Die wahren Dichter werden immer seltener in dieser Zeit, deren Industrie alle Poesie zu ertödten droht. Das materielle Interesse ist die eherne Achse, um welche das Rad unseres gegenwärtigen Lebens in fieberhafter Hast sich dreht. Jagen nach Erwerb und Gewinn, Ueberfluß auf der einen, Verarmung auf der anderen Seite, schroffe Gegensätze, die ohne Ausgleichung nebeneinander liegen und sich reiben, und die drückend auf Allem lastende Schwüle unserer Zustände lähmen die Begeisterung der Schaffenden, die Empfänglichkeit der Genießenden. Der unermüdlich rechnende Verstand richtet das Herz zu Grunde, die Zahl mordet das Gefühl, Courszettel und Getreidepreise lassen für Verse wenig Papier übrig. Der Dichter ist der Sohn seiner Zeit, er sinkt jetzt zu ihrem Sclaven herab. Auch die heutige Literatur, mit wenig ehrenvollen Ausnahmen, ist nur ein Zweiggeschäft der allgemeinen großen Speculation geworden: der Schriftsteller genügt mit seinem Werke nicht mehr dem eigenen Drange, er gibt vielmehr sich dazu her, das flüchtige Bedürfniß der Menge zu befriedigen, ihre wechselnden und verkehrten Launen zu kitzeln. Bücher sind Waare für den, der sie verhandelt, der sie kauft, und leider auch für den, der sie schreibt, die, wie jede andere, zum höchsten Preise und in größter Masse an den Mann gebracht werden soll. Daher kommt es, daß auch in der Literatur die Ankündigung eine Macht geworden, daß häufig sie allein die großen Männer schafft.

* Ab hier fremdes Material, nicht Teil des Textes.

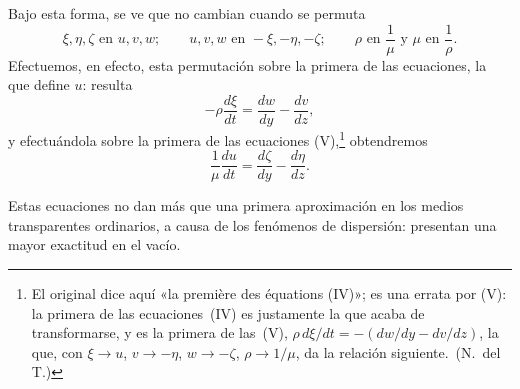 Bajo esta forma, se ve que no cambian cuando se permuta
\[
\xi,\eta,\zeta \text{ en } u,v,w;\qquad u,v,w \text{ en } -\xi,-\eta,-\zeta;
\qquad \rho \text{ en } \frac{1}{\mu}\text{ y } \mu \text{ en } \frac{1}{\rho}.
\]
Efectuemos, en efecto, esta permutación sobre la primera de las
ecuaciones, la que define $u$: resulta
\[
-\rho\frac{d\xi}{dt}=\frac{dw}{dy}-\frac{dv}{dz},
\]
y efectuándola sobre la primera de las ecuaciones (V),\footnote{El
original dice aquí «la première des équations (IV)»; es una errata por
(V): la primera de las ecuaciones~(IV) es justamente la que acaba de
transformarse, y es la primera de las~(V),
$\rho\,d\xi/dt=-(dw/dy-dv/dz)$, la que, con
$\xi\to u$, $v\to-\eta$, $w\to-\zeta$, $\rho\to 1/\mu$, da la relación
siguiente.~(N.~del T.)} obtendremos
\[
\frac{1}{\mu}\frac{du}{dt}=\frac{d\zeta}{dy}-\frac{d\eta}{dz}.
\]

Estas ecuaciones no dan más que una primera aproximación en los medios
transparentes ordinarios, a causa de los fenómenos de dispersión: presentan
una mayor exactitud en el vacío.

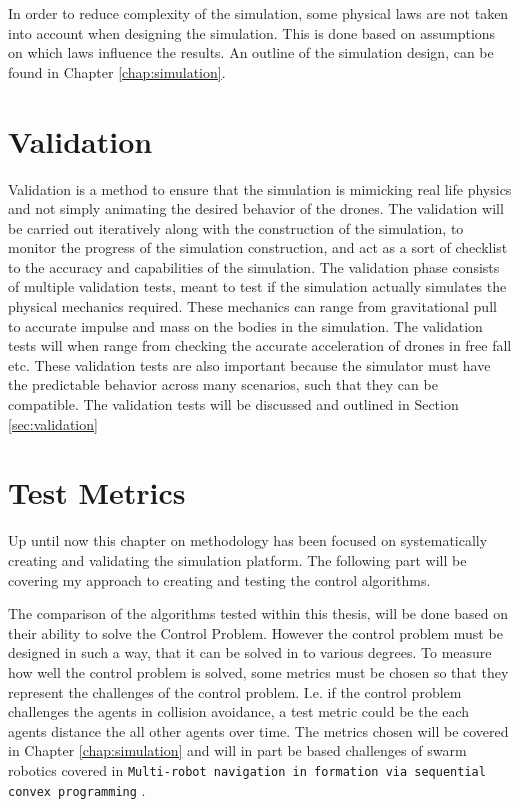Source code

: In order to reduce complexity of the simulation, some physical laws are not taken into account when designing the simulation. This is done based on assumptions on which laws influence the results. An outline of the simulation design, can be found in Chapter \ref{chap:simulation}. 

\section{Validation}
Validation is a method to ensure that the simulation is mimicking real life physics and not simply animating the desired behavior of the drones. The validation will be carried out iteratively along with the construction of the simulation, to monitor the progress of the simulation construction, and act as a sort of checklist to the accuracy and capabilities of the simulation. The validation phase consists of multiple validation tests, meant to test if the simulation actually simulates the physical mechanics required. These mechanics can range from gravitational pull to accurate impulse and mass on the bodies in the simulation. The validation tests will when range from checking the accurate acceleration of drones in free fall etc. These validation tests are also important because the simulator must have the predictable behavior across many scenarios, such that they can be compatible. The validation tests will be discussed and outlined in Section \ref{sec:validation}

\section{Test Metrics}
Up until now this chapter on methodology has been focused on systematically creating and validating the simulation platform. The following part will be covering my approach to creating and testing the control algorithms. 

The comparison of the algorithms tested within this thesis, will be done based on their ability to solve the Control Problem. However the control problem must be designed in such a way, that it can be solved in to various degrees. To measure how well the control problem is solved, some metrics must be chosen so that they represent the challenges of the control problem. I.e. if the control problem challenges the agents in collision avoidance, a test metric could be the each agents distance the all other agents over time. The metrics chosen will be covered in Chapter \ref{chap:simulation} and will in part be based challenges of swarm robotics covered in \texttt{Multi-robot navigation in formation via sequential convex programming} \cite{alonso-mora_multi-robot_2015}.

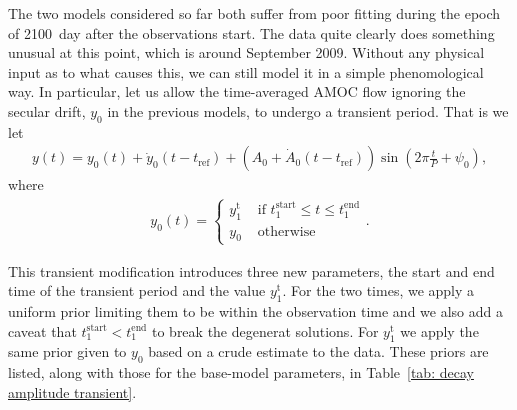 \documentclass{article}
\newcommand{\tref}{t_{\textrm{ref}}}
\begin{document}
The two models considered so far both suffer from poor fitting during the epoch
of 2100~day after the observations start. The data quite clearly does something
unusual at this point, which is around September 2009. Without any physical
input as to what causes this, we can still model it in a simple phenomological
way. In particular, let us allow the time-averaged AMOC flow ignoring the
secular drift, $y_0$ in the previous models, to undergo a transient period.
That is we let
\begin{align}
y(t) = y_0(t) + \dot{y}_0(t - \tref) + (A_0 + \dot{A}_0(t-\tref)) \sin\left(2\pi \frac{t}{P} + \psi_0\right),
\end{align}
where
\begin{align}
y_0(t) = \left\{
\begin{array}{cl}
y_1^{\textrm{t}} & \textrm{ if } t_1^{\textrm{start}} \le t \le t_1^{\textrm{end}} \\
y_0 & \textrm{ otherwise }
\end{array}
\right..
\label{eqn: transient}
\end{align}

This transient modification introduces three new parameters, the start and end
time of the transient period and the value $y_1^{\textrm{t}}$. For the two times,
we apply a uniform prior limiting them to be within the observation time and
we also add a caveat that $t_1^{\textrm{start}} < t_1^{\textrm{end}}$ to break
the degenerat solutions. For $y_1^\textrm{t}$ we apply the same prior given to
$y_0$ based on a crude estimate to the data. These priors are listed, along with
those for the base-model parameters, in Table~\ref{tab: decay amplitude transient}.
%
\end{document}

Unwillkürlich ergibt sich der Vergleich mit jenen Thierbuden, die durch abenteuerlich riesenhafte Aushängebilder, durch Trompetenstöße und Beckenschlagen das sie umfluthende Gewühl des Jahrmarktes einen Augenblick zu fesseln trachten, aber – die Löwen sind einzig auf der Leinwand, und innen erblickt man nur die herkömmlichen Affen und Papageien.

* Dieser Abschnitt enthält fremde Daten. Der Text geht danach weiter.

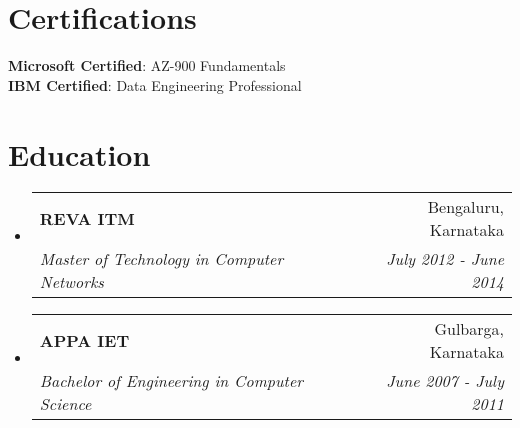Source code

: \documentclass[letterpaper,11pt]{article}
\makeatletter
\newcommand{\resumeSubheading}[4]{
  \vspace{-2pt}\item
    \begin{tabular*}{0.97\textwidth}[t]{l@{\extracolsep{\fill}}r}
      \textbf{#1} & #2 \\
      \textit{\small#3} & \textit{\small #4} \\
    \end{tabular*}\vspace{-7pt}
}
\newcommand{\resumeSubHeadingListStart}{\begin{itemize}[leftmargin=0.15in, label={}]}
\newcommand{\resumeSubHeadingListEnd}{\end{itemize}}
\makeatother
\begin{document}
\section{Certifications}
 \begin{itemize}[leftmargin=0.15in, label={}]
    \small{\item{
     \textbf{Microsoft Certified}{:\hspace{0.06cm}  AZ-900 Fundamentals} \\
     \textbf{IBM Certified}{:\hspace{0.49cm}     Data Engineering Professional} \\   
      }}
 \end{itemize}

\section{Education}
  \resumeSubHeadingListStart
    \resumeSubheading
      {REVA ITM}{Bengaluru, Karnataka}
      {Master of Technology in Computer Networks}{July 2012 - June 2014}
      \resumeSubheading
      {APPA IET}{Gulbarga, Karnataka}
      {Bachelor of Engineering in Computer Science}{June 2007 - July 2011}
    
  \resumeSubHeadingListEnd



%
\end{document}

Wie tief und wie gerecht ist unter solchen Verhältnissen der Schmerz bei dem Verluste eines wahren Dichters, eines Dichters von Beruf und Begeisterung, dem die Poesie die ernste und heilige Aufgabe seines Lebens, dessen Stellung keine gemachte, sondern der tief in dem Herzen seines Volkes wurzelt, das immer noch sich aufthut, wenn am rechten Flecke angeklopft wird. Ein solcher Dichter aber war Adolf Schults, der in der Frühstunde des 2. April zu Elberfeld verschied und dessen Tod wir bereits kurz angezeigt. Er war ein deutscher Dichter im weitesten Umfange dieser Worte, und mithin auch – ein unglücklicher Mensch, der, von peinlicher Lage gedrückt, mit seinem äußeren Berufe entzweit, im Liede die Versöhnung seines Daseins fand, dem „Singen ein Segen war.“ Mitten in einem der geräuschvollsten Feldlager der Industrie, als deren Tagelöhner er mit Widerstreben das kärgliche Brod für sich und die Seinen erringen mußte, unter dem Schwirren und Sausen der Maschinen, zwischen dem strotzenden Reichthume der Fabrikherrn und den bleichen Gesichtern der Arbeiter dichtete er seine köstlichen Lieder, in denen jede rein menschliche Empfindung den natürlichsten und ergreifendsten Ausdruck findet. Es ist eine eben so bezeichnende als erfreuliche Erscheinung, daß gerade im Wupperthale, dem Sitze einer großartigen und blühenden Handels-Thätigkeit, zugleich aber auch dem Heerde jenes nüchternen, hohlen Pietismus, dieser gespenstischen Verzerrung des Glaubens, mit welcher unsere Zeit über ihre Armuth an wahrem und lebendigem Glauben sich selbst zu täuschen bemüht ist, also gleichsam „zwischen Himmel und Erde“ ein stattlich Fähnlein wackerer Sänger die frischen Weisen keck erschallen läßt. Leider betrauert die edle Zunft jetzt in Adolf Schults den begabtesten und bekanntesten ihrer Meister.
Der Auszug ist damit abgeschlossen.